I got here on Thursday night at about 11pm (GMT +3). Tony my taxi driver recommended a few places to go and would call me on Friday evening to arrange to drive me about on Saturday. The hotel seemed so quiet and the bar empty, but I guess it was midnight and people here seem to go to bed and rise early. Ho hum.

Friday the 8th
Woke up before my alarm at about eight and went straight down for breakfast. Wow. A huge buffet, with all the fried, baked, fresh and sliced stuff you could want. They do bacon they way I've always wanted it without realising - sort of big scraps all in a big tray - take a spoonful or two. I was looking forward to Kenyan coffee, but the stuff I was served was quite weak, although it had a pleasant nuttiness about it. Still really tired so I went back to my room for a snooze. Slept for essentially the whole day and went down for dinner at about seven. The place had come alive, with a barbecue, another huge buffet and live music. I think there are loads of conferences on here, as all these Europeans (ie whiteys) had come out of the woodwork and were all tucking in. Ate on my own again though as there seems to be as yet nobody else from my group around, and everyone else seems to be into their own thing. Went to the bar to find company but again, no one around. Guess I'm used to being lonely, and that coupled with the knowledge that from Monday I'm going to have no time by myself, meant that it didn't really get to me.
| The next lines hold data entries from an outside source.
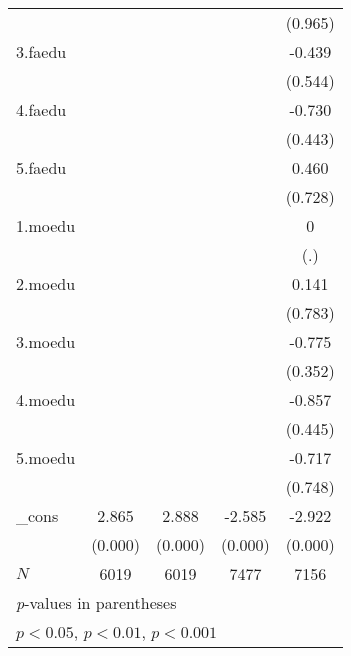 {\begin{tabular}{l*{4}{c}}
            &                     &                     &                     &     (0.965)         \\
[1em]
3.faedu     &                     &                     &                     &      -0.439         \\
            &                     &                     &                     &     (0.544)         \\
[1em]
4.faedu     &                     &                     &                     &      -0.730         \\
            &                     &                     &                     &     (0.443)         \\
[1em]
5.faedu     &                     &                     &                     &       0.460         \\
            &                     &                     &                     &     (0.728)         \\
[1em]
1.moedu     &                     &                     &                     &           0         \\
            &                     &                     &                     &         (.)         \\
[1em]
2.moedu     &                     &                     &                     &       0.141         \\
            &                     &                     &                     &     (0.783)         \\
[1em]
3.moedu     &                     &                     &                     &      -0.775         \\
            &                     &                     &                     &     (0.352)         \\
[1em]
4.moedu     &                     &                     &                     &      -0.857         \\
            &                     &                     &                     &     (0.445)         \\
[1em]
5.moedu     &                     &                     &                     &      -0.717         \\
            &                     &                     &                     &     (0.748)         \\
[1em]
\_cons      &       2.865\sym{***}&       2.888\sym{***}&      -2.585\sym{***}&      -2.922\sym{***}\\
            &     (0.000)         &     (0.000)         &     (0.000)         &     (0.000)         \\
\hline
\(N\)       &        6019         &        6019         &        7477         &        7156         \\
\hline\hline
\multicolumn{5}{l}{\footnotesize \textit{p}-values in parentheses}\\
\multicolumn{5}{l}{\footnotesize \sym{*} \(p<0.05\), \sym{**} \(p<0.01\), \sym{***} \(p<0.001\)}\\
\end{tabular}
}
Recorded the following 'voice diary' on my phone:

"So I'm recording this on my phone and this is my first diary, and it feels very odd talking to myself, but hey. It's um Friday night in the hotel and it's coming up to nine o'clock and there's nobody around; I went downstairs and had some food. There's plenty of people around, but you know, nobody that I necessarily would want to talk to. Nobody that's actually coming on the trip, yeah so it's a bit disappointing to be sitting in my room at nine o'clock; I've spent all day pretty much asleep, hopefully I'll get a decent night's sleep tonight and then tomorrow go with Tony the taxi driver somewhere constructive and take some photos and do active things, and maybe meet some people because apparently they're flying in tonight. That'll do for the moment I guess."

As I write this on Saturday morning (weird listening to myself from last night) Tony didn't call, so I'm kind of on my own again. Undecided what to do with the day - don't think I'll be asleep like yesterday, but I think I'll otherwise just drift with the sea and go where it takes me, at least until I come up with a desire worth chasing. I'm treating this as the calm before the storm; things will start to rumble in to place from tomorrow, so today is for me to experiment with myself and see how I react to things. I guess in any situation at the moment I'm more interested in myself and how I react, rather than the place I'm visiting, so what I'm actually doing and where I'm doing it seems comparatively unimportant. Part of me feels that I should be out exploring Nairobi, but at the moment I feel a bit like a butterfly fresh out of the pupa, drying my wings in the sun and getting used to my new body.